### [TRY IT]
Give back every line of the material below that has the string "development".

### [EXTRACTED INFORMATION]
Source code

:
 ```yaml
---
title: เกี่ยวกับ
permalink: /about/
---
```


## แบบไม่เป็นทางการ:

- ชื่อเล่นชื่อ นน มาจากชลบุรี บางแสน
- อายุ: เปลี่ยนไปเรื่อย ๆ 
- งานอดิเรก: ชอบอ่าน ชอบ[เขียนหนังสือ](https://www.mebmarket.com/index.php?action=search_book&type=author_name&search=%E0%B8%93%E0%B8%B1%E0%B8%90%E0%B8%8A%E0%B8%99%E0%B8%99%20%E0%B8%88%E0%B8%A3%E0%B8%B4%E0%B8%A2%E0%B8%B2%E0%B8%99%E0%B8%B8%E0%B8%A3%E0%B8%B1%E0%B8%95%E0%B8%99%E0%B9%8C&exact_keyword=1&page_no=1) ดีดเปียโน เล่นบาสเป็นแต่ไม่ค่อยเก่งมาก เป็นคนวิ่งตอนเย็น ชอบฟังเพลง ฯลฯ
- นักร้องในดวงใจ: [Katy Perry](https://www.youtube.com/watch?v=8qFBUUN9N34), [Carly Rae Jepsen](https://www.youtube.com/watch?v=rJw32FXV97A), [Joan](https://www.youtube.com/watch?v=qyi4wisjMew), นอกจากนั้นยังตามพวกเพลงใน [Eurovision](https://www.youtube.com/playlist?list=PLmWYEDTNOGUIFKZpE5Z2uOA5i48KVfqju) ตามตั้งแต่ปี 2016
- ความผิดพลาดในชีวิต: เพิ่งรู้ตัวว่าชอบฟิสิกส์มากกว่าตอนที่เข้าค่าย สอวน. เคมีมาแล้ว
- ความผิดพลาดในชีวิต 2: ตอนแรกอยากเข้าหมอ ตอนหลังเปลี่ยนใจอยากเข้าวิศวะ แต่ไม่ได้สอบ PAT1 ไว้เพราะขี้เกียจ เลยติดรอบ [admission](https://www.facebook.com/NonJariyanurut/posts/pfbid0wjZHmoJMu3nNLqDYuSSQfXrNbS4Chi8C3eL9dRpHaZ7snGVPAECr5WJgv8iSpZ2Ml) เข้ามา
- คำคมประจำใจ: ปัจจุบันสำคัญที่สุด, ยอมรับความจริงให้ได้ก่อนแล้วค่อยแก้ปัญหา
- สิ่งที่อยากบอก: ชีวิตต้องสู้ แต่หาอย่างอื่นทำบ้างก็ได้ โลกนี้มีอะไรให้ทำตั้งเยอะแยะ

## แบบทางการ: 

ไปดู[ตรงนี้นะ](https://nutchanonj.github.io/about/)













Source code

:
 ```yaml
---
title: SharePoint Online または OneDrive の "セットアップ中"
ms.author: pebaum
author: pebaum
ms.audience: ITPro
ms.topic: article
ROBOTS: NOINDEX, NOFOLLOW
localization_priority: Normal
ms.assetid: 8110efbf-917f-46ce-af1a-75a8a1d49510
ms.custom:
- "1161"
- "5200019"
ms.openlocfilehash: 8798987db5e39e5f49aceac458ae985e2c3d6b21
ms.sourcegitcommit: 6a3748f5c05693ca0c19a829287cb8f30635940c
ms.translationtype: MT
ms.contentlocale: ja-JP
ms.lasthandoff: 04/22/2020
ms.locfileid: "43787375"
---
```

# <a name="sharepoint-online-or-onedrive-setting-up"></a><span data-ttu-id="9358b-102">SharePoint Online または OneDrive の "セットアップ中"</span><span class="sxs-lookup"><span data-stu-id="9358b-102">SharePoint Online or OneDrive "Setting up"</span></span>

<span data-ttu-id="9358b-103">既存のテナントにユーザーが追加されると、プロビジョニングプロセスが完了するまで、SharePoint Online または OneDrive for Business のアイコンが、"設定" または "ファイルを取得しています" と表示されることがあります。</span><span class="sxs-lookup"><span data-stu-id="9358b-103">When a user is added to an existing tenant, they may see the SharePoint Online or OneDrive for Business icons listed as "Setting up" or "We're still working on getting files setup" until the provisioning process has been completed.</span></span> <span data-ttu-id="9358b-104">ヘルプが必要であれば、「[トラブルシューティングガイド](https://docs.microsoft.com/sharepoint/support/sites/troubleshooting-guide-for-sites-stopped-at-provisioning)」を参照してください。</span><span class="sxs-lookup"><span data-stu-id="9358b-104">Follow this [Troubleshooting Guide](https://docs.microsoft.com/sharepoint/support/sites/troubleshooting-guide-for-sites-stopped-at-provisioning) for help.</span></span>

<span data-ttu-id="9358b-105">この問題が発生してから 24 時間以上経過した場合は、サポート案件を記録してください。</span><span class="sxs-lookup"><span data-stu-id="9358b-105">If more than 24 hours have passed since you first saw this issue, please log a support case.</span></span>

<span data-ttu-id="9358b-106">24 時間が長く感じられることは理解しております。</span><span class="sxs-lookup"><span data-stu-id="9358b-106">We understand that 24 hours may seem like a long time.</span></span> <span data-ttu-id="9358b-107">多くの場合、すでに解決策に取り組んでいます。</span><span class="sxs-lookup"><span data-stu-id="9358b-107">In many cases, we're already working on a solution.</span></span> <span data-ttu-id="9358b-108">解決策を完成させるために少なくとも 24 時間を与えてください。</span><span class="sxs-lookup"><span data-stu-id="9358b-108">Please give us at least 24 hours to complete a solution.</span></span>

...

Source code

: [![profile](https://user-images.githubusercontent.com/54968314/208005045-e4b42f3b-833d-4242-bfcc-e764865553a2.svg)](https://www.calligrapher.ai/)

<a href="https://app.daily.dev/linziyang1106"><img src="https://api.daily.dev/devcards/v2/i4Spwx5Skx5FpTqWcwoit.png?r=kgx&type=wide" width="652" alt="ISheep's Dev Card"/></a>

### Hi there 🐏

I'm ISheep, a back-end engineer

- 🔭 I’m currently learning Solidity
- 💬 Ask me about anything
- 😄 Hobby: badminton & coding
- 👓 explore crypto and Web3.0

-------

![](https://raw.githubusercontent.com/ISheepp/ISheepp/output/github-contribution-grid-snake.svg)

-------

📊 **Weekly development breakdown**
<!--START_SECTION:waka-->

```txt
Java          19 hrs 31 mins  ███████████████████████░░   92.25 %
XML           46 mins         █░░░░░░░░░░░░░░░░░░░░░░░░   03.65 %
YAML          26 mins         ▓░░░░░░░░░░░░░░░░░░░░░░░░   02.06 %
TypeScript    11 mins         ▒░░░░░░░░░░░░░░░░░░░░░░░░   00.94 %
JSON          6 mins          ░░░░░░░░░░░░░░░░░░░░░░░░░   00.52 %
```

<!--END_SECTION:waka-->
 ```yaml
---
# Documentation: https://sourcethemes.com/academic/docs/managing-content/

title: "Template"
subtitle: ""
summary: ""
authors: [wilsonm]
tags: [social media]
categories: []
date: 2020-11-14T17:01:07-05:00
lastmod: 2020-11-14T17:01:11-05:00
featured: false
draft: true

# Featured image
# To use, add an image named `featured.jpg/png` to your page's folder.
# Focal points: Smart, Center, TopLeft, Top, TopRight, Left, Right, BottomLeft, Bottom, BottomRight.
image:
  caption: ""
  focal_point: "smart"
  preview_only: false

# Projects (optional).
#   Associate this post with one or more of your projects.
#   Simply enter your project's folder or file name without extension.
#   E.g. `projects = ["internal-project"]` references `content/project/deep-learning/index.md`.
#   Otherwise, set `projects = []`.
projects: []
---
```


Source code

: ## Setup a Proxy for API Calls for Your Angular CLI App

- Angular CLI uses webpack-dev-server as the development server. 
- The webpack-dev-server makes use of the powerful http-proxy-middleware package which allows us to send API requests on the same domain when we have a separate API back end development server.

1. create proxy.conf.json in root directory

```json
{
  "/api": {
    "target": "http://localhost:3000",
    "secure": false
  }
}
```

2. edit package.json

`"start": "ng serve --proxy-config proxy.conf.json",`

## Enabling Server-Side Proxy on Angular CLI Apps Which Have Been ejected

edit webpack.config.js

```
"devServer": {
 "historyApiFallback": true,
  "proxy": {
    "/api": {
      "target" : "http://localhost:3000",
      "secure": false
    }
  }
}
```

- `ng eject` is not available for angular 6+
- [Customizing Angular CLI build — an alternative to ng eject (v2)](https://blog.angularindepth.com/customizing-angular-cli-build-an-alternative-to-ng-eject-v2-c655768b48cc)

==

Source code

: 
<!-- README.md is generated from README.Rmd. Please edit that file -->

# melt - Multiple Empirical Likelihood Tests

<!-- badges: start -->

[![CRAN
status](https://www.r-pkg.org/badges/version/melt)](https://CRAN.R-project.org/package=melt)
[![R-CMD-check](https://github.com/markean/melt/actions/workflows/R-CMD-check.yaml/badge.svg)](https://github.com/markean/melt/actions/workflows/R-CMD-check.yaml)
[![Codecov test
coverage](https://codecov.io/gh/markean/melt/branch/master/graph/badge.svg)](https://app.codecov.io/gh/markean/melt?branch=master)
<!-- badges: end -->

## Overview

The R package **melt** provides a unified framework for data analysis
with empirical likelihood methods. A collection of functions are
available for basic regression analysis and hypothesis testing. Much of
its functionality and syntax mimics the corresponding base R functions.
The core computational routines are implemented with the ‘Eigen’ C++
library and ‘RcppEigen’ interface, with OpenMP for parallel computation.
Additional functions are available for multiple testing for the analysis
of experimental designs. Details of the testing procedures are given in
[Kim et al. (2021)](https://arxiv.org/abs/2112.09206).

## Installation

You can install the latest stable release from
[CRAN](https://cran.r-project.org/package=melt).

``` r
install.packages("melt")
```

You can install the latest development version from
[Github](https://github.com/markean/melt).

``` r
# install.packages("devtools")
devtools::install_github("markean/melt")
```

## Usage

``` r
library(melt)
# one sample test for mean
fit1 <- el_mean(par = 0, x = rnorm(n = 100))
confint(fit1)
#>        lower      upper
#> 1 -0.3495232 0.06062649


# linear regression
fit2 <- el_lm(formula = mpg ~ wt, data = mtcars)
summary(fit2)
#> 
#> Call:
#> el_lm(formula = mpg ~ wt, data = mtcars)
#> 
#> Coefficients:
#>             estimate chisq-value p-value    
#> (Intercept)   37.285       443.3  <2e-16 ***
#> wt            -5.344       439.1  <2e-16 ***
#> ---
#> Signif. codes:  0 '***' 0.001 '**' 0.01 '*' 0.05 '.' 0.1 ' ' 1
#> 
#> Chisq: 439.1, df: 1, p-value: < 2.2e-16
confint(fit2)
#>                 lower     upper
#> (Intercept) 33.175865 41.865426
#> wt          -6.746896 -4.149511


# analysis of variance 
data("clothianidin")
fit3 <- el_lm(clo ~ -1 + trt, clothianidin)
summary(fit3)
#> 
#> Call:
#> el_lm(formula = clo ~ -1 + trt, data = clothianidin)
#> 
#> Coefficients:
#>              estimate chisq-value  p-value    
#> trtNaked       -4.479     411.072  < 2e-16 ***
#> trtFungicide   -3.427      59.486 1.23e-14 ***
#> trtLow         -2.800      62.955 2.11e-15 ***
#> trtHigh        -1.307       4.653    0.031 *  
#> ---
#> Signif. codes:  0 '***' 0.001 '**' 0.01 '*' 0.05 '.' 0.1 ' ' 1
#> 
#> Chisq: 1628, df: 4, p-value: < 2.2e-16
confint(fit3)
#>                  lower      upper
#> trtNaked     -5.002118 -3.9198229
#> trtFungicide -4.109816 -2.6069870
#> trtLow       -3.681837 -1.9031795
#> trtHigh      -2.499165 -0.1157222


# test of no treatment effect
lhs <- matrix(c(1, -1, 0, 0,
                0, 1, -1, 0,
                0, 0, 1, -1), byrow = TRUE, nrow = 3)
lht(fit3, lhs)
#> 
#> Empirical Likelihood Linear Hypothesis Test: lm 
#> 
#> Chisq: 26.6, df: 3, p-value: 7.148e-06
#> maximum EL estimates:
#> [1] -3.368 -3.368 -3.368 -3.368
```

### [ANSWER TO THE PROBLEM]
📊 **Weekly development breakdown**
- Angular CLI uses webpack-dev-server as the development server. 
- The webpack-dev-server makes use of the powerful http-proxy-middleware package which allows us to send API requests on the same domain when we have a separate API back end development server.
You can install the latest development version from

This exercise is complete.